**WORK INSTRUCTION**.
Below is some data. Retype exactly the lines starting at the one with "to your profile)" and ending at the one with "from the directory.".

**INFORMATION SUPPLIED**.
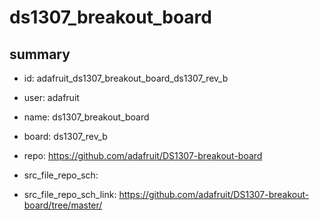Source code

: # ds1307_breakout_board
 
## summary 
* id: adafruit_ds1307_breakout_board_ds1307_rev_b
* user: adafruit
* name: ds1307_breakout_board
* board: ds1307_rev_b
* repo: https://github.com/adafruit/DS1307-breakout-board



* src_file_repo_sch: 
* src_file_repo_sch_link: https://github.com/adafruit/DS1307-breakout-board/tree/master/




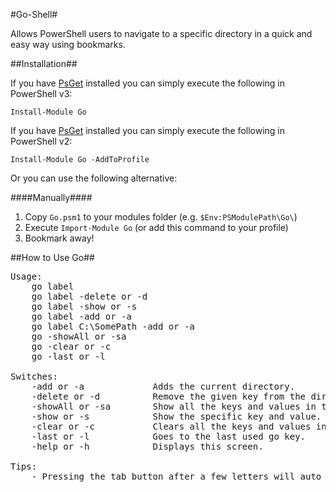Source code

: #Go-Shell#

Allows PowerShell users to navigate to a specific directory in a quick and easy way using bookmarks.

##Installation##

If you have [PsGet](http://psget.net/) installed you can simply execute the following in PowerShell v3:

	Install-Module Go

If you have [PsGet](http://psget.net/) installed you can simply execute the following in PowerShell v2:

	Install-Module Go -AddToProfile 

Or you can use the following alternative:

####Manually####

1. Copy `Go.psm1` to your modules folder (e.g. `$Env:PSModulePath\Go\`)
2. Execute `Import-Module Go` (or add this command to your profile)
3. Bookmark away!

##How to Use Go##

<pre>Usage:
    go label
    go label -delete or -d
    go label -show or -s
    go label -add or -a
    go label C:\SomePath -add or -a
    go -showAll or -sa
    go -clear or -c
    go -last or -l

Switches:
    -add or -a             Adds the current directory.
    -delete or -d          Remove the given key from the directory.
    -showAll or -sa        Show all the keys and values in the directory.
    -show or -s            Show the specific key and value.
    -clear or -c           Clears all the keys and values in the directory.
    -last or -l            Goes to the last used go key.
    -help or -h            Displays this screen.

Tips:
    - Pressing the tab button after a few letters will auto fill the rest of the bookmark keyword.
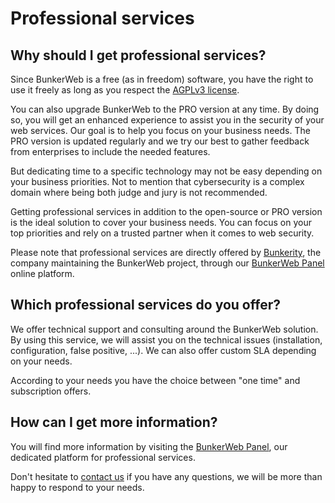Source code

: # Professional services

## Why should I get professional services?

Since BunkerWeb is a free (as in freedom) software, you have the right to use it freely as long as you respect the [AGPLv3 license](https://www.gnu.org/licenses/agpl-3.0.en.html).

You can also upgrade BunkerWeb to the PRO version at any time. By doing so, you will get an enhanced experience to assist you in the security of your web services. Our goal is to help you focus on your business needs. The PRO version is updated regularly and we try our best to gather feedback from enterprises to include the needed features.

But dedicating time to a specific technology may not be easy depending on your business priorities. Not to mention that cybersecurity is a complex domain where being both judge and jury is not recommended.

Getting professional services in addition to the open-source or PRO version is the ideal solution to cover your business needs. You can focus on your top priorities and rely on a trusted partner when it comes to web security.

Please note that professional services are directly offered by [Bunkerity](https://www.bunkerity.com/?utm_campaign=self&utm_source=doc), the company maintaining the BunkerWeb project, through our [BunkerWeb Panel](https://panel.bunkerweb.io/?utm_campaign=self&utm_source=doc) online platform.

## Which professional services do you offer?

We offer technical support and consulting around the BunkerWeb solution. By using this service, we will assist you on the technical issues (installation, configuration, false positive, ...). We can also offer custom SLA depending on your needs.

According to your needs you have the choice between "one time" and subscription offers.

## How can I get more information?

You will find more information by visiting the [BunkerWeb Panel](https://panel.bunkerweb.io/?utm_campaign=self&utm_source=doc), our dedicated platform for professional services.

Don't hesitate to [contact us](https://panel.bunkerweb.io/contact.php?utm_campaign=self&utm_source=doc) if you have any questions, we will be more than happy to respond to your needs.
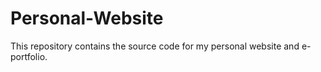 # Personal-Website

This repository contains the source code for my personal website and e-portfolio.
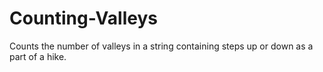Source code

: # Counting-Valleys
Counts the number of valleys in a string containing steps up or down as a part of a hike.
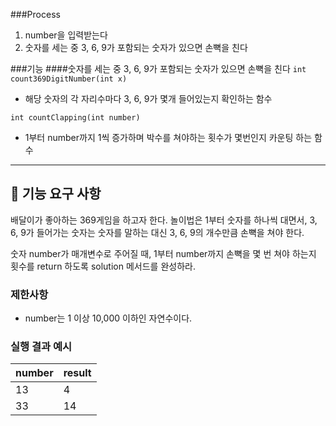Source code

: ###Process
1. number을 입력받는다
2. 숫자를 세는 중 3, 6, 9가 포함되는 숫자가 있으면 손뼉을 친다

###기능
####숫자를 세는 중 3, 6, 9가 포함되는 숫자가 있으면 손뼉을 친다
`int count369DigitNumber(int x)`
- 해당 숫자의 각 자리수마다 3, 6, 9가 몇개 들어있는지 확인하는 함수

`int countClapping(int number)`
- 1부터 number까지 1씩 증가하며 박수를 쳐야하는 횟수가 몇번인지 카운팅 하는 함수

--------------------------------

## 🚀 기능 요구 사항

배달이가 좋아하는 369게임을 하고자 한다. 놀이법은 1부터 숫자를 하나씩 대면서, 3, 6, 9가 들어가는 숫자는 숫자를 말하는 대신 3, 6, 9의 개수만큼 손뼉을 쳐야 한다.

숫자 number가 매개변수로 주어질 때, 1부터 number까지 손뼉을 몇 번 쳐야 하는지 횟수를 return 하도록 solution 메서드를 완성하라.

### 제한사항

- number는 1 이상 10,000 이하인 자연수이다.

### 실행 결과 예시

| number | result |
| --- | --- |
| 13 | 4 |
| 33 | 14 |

**TASK SOLUTION**.
2. Execute `Import-Module Go` (or add this command to your profile)
3. Bookmark away!

##How to Use Go##

<pre>Usage:
    go label
    go label -delete or -d
    go label -show or -s
    go label -add or -a
    go label C:\SomePath -add or -a
    go -showAll or -sa
    go -clear or -c
    go -last or -l

Switches:
    -add or -a             Adds the current directory.
    -delete or -d          Remove the given key from the directory.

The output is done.